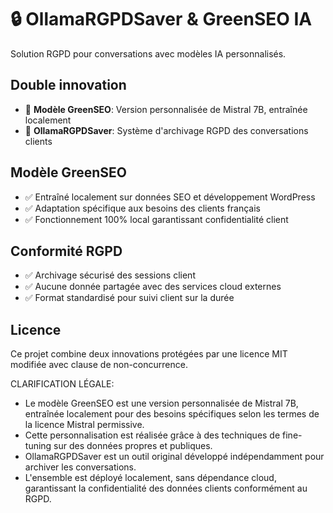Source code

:# 🔒 OllamaRGPDSaver & GreenSEO IA

Solution RGPD pour conversations avec modèles IA personnalisés.

## Double innovation
- 🧠 **Modèle GreenSEO**: Version personnalisée de Mistral 7B, entraînée localement
- 🔐 **OllamaRGPDSaver**: Système d'archivage RGPD des conversations clients

## Modèle GreenSEO
- ✅ Entraîné localement sur données SEO et développement WordPress
- ✅ Adaptation spécifique aux besoins des clients français
- ✅ Fonctionnement 100% local garantissant confidentialité client

## Conformité RGPD
- ✅ Archivage sécurisé des sessions client
- ✅ Aucune donnée partagée avec des services cloud externes
- ✅ Format standardisé pour suivi client sur la durée

## Licence
Ce projet combine deux innovations protégées par une licence MIT modifiée avec clause de non-concurrence.

CLARIFICATION LÉGALE:

- Le modèle GreenSEO est une version personnalisée de Mistral 7B, entraînée localement pour des besoins spécifiques selon les termes de la licence Mistral permissive.
- Cette personnalisation est réalisée grâce à des techniques de fine-tuning sur des données propres et publiques.
- OllamaRGPDSaver est un outil original développé indépendamment pour archiver les conversations.
- L'ensemble est déployé localement, sans dépendance cloud, garantissant la confidentialité des données clients conformément au RGPD.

================================

An exact copy is needed of the lines from the one containing "- ✅ Aucune donnée" through the end of the records.

Solution to this exercise.
- ✅ Aucune donnée partagée avec des services cloud externes
- ✅ Format standardisé pour suivi client sur la durée

## Licence
Ce projet combine deux innovations protégées par une licence MIT modifiée avec clause de non-concurrence.

CLARIFICATION LÉGALE:

- Le modèle GreenSEO est une version personnalisée de Mistral 7B, entraînée localement pour des besoins spécifiques selon les termes de la licence Mistral permissive.
- Cette personnalisation est réalisée grâce à des techniques de fine-tuning sur des données propres et publiques.
- OllamaRGPDSaver est un outil original développé indépendamment pour archiver les conversations.
- L'ensemble est déployé localement, sans dépendance cloud, garantissant la confidentialité des données clients conformément au RGPD.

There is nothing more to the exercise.